WHAT TO DO →
Where the records below reach the line containing "- Click on any", start transcribing, and end with the line containing "### Alternative One", exactly and with nothing else added.

(Plain-text document sources)
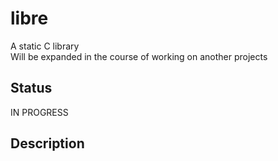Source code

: # libre

A static C library <br>
Will be expanded in the course of working on another projects

## Status

IN PROGRESS

## Description
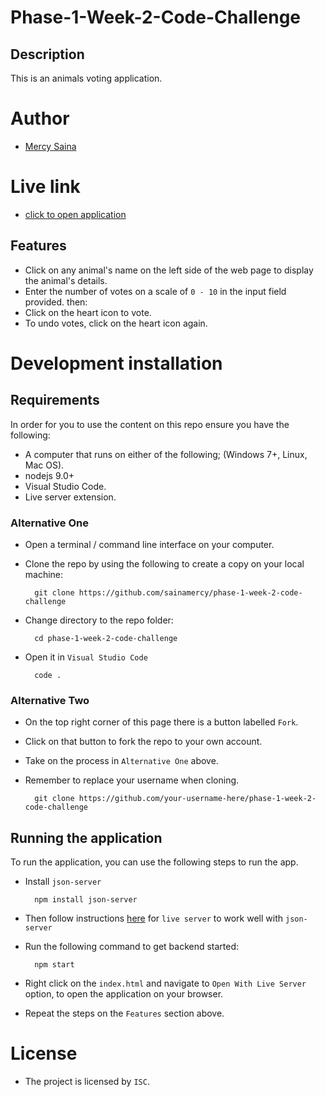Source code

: # Phase-1-Week-2-Code-Challenge

## Description

This is an animals voting application.

# Author

- [Mercy Saina](https://github.com/sainamercy)

# Live link

- [click to open application](http://phase-1-week-2-code-challenge.vercel.app/)

## Features

- Click on any animal's name on the left side of the web page to display the animal's details.
- Enter the number of votes on a scale of `0 - 10` in the input field provided. then:
- Click on the heart icon to vote.
- To undo votes, click on the heart icon again.

# Development installation

## Requirements

In order for you to use the content on this repo ensure you have the following:

- A computer that runs on either of the following; (Windows 7+, Linux, Mac OS).
-  nodejs 9.0+
- Visual Studio Code.
- Live server extension.

### Alternative One

- Open a terminal / command line interface on your computer.
- Clone the repo by using the following to create a copy on your local machine:

        git clone https://github.com/sainamercy/phase-1-week-2-code-challenge 
       
- Change directory to the repo folder:

        cd phase-1-week-2-code-challenge 

- Open it in ``Visual Studio Code``

        code .

### Alternative Two

- On the top right corner of this page there is a button labelled ``Fork``.
- Click on that button to fork the repo to your own account.
- Take on the process in ``Alternative One`` above.
- Remember to replace your username when cloning.

        git clone https://github.com/your-username-here/phase-1-week-2-code-challenge

## Running the application

To run the application, you can use the following steps to run the app.

- Install `json-server`

        npm install json-server

- Then follow instructions [here](https://gist.github.com/ihollander/cc5f36c6447d15dea6a16f68d82aacf7) for `live server` to work well with `json-server`

- Run the following command to get backend started:

        npm start
    
- Right click on the `index.html` and navigate to `Open With Live Server` option, to open the application on your browser.
- Repeat the steps on the `Features` section above.

# License

- The project is licensed by `ISC`.

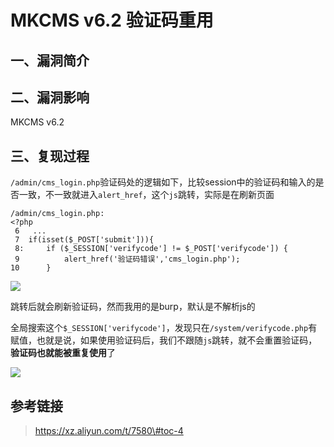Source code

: MKCMS v6.2 验证码重用
=====================

一、漏洞简介
------------

二、漏洞影响
------------

MKCMS v6.2

三、复现过程
------------

`/admin/cms_login.php`验证码处的逻辑如下，比较session中的验证码和输入的是否一致，不一致就进入`alert_href`，这个`js`跳转，实际是在刷新页面

    /admin/cms_login.php:
    <?php 
     6   ...
     7  if(isset($_POST['submit'])){
     8:     if ($_SESSION['verifycode'] != $_POST['verifycode']) {
     9          alert_href('验证码错误','cms_login.php');
    10      }

![](/Users/aresx/Documents/VulWiki/.resource/MKCMSv6.2验证码重用/media/rId24.png)

跳转后就会刷新验证码，然而我用的是burp，默认是不解析js的

全局搜索这个`$_SESSION['verifycode']`，发现只在`/system/verifycode.php`有赋值，也就是说，如果使用验证码后，我们不跟随`js`跳转，就不会重置验证码，**验证码也就能被重复使用**了

![](/Users/aresx/Documents/VulWiki/.resource/MKCMSv6.2验证码重用/media/rId25.png)

参考链接
--------

> https://xz.aliyun.com/t/7580\#toc-4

RESULT BELOW →
- Click on any animal's name on the left side of the web page to display the animal's details.
- Enter the number of votes on a scale of `0 - 10` in the input field provided. then:
- Click on the heart icon to vote.
- To undo votes, click on the heart icon again.

# Development installation

## Requirements

In order for you to use the content on this repo ensure you have the following:

- A computer that runs on either of the following; (Windows 7+, Linux, Mac OS).
-  nodejs 9.0+
- Visual Studio Code.
- Live server extension.

### Alternative One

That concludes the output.